Data entries
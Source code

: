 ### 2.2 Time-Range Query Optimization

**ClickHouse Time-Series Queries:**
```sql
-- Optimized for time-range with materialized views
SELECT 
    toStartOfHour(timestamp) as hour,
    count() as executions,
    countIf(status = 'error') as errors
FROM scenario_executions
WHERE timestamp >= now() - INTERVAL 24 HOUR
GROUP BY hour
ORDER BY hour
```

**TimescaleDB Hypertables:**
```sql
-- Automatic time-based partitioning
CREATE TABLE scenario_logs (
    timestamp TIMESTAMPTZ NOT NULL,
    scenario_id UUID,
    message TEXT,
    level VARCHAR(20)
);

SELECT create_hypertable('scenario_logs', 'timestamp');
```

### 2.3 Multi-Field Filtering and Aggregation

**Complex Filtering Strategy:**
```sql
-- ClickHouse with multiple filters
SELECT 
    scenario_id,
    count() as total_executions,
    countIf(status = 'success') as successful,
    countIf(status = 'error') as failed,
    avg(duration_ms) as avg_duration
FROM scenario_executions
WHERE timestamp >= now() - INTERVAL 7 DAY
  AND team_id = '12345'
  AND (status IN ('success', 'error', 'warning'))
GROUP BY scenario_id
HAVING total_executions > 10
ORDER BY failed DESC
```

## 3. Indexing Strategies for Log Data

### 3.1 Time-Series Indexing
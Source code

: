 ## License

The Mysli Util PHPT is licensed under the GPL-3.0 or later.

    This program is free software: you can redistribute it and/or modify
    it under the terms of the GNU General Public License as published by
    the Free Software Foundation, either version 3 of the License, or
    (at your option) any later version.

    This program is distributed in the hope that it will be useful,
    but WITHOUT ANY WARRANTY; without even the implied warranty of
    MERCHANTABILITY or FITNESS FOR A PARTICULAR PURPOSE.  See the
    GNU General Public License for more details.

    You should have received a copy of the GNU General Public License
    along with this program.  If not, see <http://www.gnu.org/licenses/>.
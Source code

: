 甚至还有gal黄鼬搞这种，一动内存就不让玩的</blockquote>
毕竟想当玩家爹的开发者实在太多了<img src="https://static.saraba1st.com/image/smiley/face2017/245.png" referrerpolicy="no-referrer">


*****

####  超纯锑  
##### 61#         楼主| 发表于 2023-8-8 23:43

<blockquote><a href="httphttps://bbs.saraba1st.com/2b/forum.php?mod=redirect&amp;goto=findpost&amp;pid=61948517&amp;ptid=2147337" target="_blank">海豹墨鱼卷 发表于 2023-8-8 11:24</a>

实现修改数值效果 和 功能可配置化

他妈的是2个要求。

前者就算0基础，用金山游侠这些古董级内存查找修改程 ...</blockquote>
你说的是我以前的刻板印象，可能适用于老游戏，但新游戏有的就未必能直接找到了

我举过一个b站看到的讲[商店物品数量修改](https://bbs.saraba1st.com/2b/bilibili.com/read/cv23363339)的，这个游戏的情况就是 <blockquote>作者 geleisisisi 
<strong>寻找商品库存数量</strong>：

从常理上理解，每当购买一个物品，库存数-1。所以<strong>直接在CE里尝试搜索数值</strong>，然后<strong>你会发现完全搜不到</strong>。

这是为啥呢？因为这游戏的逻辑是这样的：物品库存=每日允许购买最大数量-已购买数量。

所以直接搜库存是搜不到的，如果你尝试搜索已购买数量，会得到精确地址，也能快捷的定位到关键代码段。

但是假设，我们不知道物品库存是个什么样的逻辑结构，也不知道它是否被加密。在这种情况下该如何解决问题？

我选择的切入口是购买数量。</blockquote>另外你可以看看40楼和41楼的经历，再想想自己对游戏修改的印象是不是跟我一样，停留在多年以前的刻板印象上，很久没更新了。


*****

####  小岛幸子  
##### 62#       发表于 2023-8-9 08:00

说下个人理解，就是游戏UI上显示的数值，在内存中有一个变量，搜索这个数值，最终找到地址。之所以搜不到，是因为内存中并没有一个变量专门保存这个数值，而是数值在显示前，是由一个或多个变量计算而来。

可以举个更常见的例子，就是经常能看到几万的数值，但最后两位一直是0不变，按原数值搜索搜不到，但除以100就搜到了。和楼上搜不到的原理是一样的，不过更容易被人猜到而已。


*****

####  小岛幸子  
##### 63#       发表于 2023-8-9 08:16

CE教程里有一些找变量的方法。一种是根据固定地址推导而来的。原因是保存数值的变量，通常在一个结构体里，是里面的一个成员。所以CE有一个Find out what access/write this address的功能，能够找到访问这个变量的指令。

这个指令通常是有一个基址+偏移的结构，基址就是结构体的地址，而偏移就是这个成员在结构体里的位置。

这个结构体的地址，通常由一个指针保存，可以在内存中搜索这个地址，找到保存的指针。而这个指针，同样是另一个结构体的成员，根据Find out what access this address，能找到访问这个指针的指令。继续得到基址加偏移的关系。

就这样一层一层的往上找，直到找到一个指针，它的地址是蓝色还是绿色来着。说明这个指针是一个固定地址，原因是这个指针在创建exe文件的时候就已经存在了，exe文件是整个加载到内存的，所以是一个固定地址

• _WHAT IS NEEDED_
Read the entries and select each line where the word "Indexing" is found.

• _OUTPUT_
## 3. Indexing Strategies for Log Data
### 3.1 Time-Series Indexing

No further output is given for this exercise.